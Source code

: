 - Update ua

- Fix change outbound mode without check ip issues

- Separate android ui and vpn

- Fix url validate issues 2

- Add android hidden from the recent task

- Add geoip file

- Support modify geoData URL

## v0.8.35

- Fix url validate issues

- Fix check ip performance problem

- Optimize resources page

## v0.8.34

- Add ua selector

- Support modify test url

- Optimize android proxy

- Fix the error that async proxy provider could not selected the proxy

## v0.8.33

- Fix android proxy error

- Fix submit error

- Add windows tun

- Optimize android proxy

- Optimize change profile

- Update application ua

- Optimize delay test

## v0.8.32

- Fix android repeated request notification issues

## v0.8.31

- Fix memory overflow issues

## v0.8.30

.....

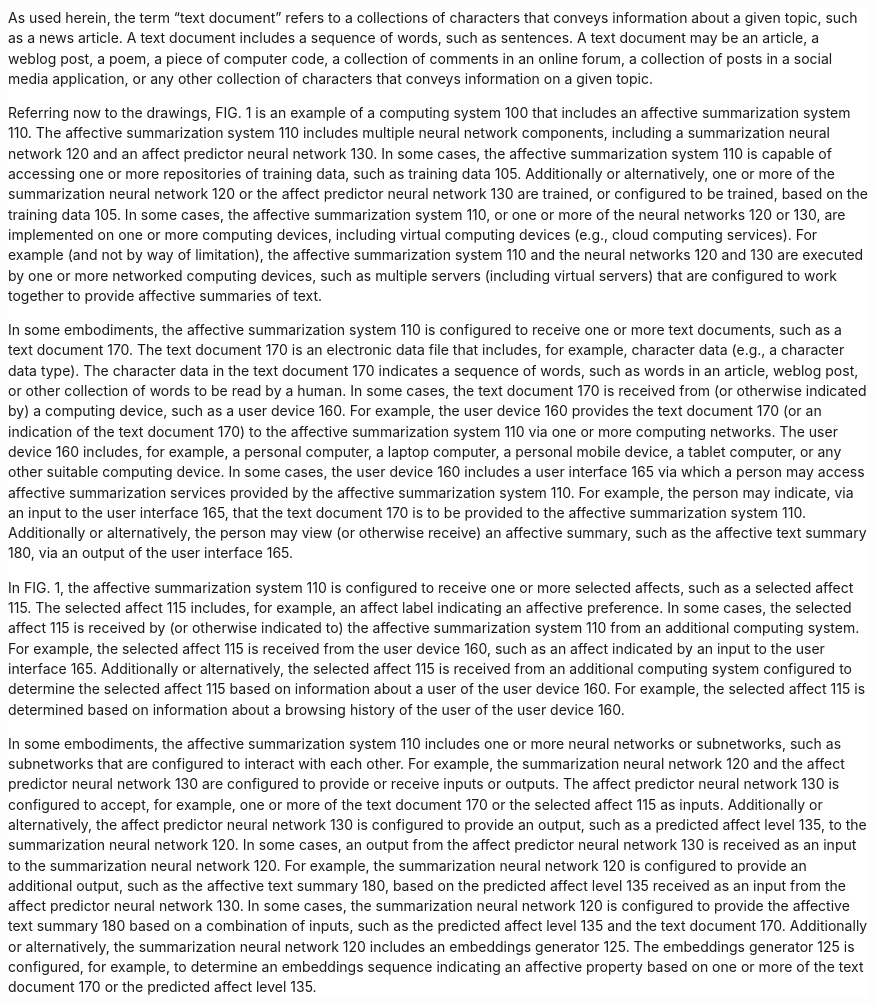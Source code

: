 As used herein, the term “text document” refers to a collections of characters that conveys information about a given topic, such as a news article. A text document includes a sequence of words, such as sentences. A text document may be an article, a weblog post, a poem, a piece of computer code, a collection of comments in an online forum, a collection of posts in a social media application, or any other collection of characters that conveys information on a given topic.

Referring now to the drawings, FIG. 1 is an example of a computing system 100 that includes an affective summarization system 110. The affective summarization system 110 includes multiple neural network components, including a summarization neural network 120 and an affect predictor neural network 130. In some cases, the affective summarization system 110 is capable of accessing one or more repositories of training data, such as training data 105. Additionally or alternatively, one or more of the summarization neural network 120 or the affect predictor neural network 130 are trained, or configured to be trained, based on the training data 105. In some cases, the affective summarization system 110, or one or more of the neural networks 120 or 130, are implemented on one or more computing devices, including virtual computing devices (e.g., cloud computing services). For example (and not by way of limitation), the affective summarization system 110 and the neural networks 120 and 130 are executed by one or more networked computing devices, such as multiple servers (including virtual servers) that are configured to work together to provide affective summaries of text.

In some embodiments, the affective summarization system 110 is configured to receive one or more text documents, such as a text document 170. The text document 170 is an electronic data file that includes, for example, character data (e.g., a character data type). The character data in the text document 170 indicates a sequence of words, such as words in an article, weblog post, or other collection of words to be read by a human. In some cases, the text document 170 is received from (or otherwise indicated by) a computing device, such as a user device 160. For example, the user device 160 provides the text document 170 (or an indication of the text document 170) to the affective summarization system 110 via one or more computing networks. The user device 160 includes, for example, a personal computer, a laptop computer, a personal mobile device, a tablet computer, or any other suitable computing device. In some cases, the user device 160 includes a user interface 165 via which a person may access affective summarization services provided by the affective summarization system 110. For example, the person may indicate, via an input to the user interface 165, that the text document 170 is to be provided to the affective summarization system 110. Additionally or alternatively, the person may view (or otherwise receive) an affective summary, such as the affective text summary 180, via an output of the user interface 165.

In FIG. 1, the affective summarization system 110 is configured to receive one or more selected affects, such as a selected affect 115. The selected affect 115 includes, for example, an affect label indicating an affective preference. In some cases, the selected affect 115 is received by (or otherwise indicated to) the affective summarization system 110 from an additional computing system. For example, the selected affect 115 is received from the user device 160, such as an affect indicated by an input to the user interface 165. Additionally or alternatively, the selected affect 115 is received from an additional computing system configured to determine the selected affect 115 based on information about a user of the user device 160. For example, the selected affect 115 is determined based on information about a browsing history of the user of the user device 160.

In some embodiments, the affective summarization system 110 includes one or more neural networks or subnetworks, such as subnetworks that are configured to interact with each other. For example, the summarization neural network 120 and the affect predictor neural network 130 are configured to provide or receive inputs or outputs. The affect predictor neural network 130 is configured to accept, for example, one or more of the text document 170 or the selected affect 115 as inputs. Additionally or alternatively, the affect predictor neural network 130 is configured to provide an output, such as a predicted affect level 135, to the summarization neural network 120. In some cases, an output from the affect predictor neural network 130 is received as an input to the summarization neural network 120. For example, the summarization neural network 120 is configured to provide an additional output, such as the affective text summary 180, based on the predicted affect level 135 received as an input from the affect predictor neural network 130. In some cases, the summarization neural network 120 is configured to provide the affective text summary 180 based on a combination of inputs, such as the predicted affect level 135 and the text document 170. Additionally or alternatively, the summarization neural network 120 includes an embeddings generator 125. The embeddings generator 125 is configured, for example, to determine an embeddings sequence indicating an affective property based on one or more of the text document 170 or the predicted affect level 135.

.....

- **Description of the task**
Copy out every line in the listing where the word "modify" appears.

- **Answer to this task**
- Support modify geoData URL
- Support modify test url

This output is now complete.